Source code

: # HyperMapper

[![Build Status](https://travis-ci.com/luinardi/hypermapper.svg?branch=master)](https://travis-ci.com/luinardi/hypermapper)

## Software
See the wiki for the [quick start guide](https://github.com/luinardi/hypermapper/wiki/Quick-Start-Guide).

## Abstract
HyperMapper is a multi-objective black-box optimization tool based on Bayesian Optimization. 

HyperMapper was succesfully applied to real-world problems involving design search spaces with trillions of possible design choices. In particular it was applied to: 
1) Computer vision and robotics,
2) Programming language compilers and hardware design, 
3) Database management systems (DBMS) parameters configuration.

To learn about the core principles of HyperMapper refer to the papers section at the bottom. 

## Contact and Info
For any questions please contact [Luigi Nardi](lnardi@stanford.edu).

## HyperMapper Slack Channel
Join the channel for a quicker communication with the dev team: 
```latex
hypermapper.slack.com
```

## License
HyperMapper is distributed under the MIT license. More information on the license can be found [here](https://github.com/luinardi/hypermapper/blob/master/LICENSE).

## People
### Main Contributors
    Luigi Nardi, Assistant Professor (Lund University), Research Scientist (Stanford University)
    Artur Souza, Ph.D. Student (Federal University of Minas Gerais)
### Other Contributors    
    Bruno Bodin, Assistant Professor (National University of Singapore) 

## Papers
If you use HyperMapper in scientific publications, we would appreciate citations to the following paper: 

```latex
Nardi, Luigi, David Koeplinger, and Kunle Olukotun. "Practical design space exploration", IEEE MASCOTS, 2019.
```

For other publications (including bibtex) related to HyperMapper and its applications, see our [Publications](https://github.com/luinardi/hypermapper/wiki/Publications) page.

__________________________________________________

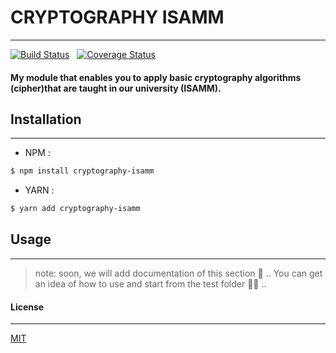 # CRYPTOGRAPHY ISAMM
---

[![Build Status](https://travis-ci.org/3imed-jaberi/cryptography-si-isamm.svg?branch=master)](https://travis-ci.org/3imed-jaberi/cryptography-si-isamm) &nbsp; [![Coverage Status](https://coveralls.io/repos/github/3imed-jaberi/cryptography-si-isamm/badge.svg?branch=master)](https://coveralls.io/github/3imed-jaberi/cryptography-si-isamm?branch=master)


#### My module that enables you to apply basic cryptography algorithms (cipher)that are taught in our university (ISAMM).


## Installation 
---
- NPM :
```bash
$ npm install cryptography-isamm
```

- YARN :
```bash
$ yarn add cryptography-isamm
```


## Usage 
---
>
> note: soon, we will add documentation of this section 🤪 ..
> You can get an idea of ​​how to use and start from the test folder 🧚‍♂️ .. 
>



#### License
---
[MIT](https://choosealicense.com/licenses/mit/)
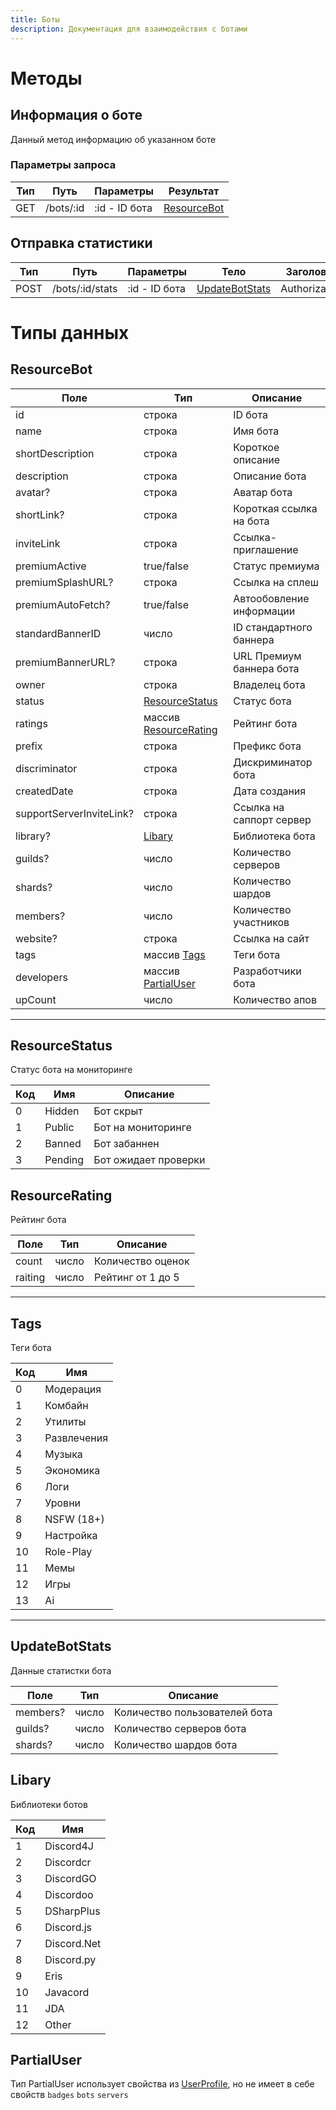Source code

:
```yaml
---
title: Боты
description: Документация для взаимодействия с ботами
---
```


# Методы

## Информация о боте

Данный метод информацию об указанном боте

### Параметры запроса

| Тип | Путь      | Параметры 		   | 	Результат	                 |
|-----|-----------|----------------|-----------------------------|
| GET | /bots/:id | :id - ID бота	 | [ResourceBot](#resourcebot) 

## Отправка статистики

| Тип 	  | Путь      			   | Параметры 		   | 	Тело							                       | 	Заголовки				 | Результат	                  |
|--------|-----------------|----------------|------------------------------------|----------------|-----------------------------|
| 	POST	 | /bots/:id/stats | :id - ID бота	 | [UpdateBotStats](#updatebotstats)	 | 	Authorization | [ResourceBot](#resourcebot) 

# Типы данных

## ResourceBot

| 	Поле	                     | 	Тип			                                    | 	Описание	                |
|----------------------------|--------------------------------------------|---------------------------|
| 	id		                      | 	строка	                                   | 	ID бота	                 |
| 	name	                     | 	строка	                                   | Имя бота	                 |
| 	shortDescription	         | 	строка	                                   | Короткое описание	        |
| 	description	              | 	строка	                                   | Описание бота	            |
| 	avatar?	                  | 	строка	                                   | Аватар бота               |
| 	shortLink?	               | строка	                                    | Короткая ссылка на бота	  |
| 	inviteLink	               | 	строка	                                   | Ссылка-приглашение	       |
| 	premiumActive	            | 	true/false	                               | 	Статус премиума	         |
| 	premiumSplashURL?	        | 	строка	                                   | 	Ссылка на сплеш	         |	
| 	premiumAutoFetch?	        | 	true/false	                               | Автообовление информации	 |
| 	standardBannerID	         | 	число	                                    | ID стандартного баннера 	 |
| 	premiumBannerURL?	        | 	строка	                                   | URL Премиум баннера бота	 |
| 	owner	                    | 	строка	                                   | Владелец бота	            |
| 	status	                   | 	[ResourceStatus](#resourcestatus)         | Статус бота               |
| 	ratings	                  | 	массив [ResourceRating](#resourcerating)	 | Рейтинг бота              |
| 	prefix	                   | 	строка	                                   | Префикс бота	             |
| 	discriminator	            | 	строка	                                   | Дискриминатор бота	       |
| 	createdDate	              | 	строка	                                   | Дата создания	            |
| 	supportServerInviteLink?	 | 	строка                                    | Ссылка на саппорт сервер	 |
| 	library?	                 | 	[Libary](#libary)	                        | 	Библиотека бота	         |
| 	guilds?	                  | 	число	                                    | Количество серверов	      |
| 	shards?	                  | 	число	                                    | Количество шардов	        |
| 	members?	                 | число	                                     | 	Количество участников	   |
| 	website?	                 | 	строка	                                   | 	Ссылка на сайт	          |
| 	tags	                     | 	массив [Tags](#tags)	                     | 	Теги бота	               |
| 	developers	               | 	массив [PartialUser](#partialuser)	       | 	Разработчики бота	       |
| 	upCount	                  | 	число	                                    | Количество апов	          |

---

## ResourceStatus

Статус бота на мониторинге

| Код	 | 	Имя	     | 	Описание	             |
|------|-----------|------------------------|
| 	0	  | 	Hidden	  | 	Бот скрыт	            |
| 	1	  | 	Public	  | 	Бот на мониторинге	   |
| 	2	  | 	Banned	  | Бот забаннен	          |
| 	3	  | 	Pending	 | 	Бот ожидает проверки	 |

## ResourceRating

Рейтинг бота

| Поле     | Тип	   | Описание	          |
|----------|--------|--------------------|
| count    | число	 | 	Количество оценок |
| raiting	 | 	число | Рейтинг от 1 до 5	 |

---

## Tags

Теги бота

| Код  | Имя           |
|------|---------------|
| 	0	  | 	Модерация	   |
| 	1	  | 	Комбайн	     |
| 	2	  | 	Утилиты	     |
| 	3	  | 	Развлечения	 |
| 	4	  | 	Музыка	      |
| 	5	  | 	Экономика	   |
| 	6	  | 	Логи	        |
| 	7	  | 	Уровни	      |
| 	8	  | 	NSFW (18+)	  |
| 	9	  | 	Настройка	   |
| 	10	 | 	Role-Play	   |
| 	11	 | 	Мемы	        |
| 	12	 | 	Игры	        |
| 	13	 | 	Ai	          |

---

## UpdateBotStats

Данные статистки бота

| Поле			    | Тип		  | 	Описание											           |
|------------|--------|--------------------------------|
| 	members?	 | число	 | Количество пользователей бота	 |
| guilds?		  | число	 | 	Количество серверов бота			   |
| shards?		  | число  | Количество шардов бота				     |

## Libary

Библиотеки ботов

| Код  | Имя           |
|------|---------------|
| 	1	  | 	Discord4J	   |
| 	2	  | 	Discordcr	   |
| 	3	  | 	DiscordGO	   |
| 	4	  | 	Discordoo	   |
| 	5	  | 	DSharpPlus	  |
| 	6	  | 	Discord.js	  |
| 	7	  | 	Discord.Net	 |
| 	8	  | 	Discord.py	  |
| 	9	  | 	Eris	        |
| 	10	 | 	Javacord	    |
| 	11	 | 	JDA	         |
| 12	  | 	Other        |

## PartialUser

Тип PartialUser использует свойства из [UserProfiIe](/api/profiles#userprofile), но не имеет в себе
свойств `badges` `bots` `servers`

__________________________________________________

# Task directions:
From the records above, quote only the lines running from the line with "3) Database management" to the line with "### Other Contributors", both lines included.

# Answer section:
3) Database management systems (DBMS) parameters configuration.

To learn about the core principles of HyperMapper refer to the papers section at the bottom. 

## Contact and Info
For any questions please contact [Luigi Nardi](lnardi@stanford.edu).

## HyperMapper Slack Channel
Join the channel for a quicker communication with the dev team: 
```latex
hypermapper.slack.com
```

## License
HyperMapper is distributed under the MIT license. More information on the license can be found [here](https://github.com/luinardi/hypermapper/blob/master/LICENSE).

## People
### Main Contributors
    Luigi Nardi, Assistant Professor (Lund University), Research Scientist (Stanford University)
    Artur Souza, Ph.D. Student (Federal University of Minas Gerais)
### Other Contributors    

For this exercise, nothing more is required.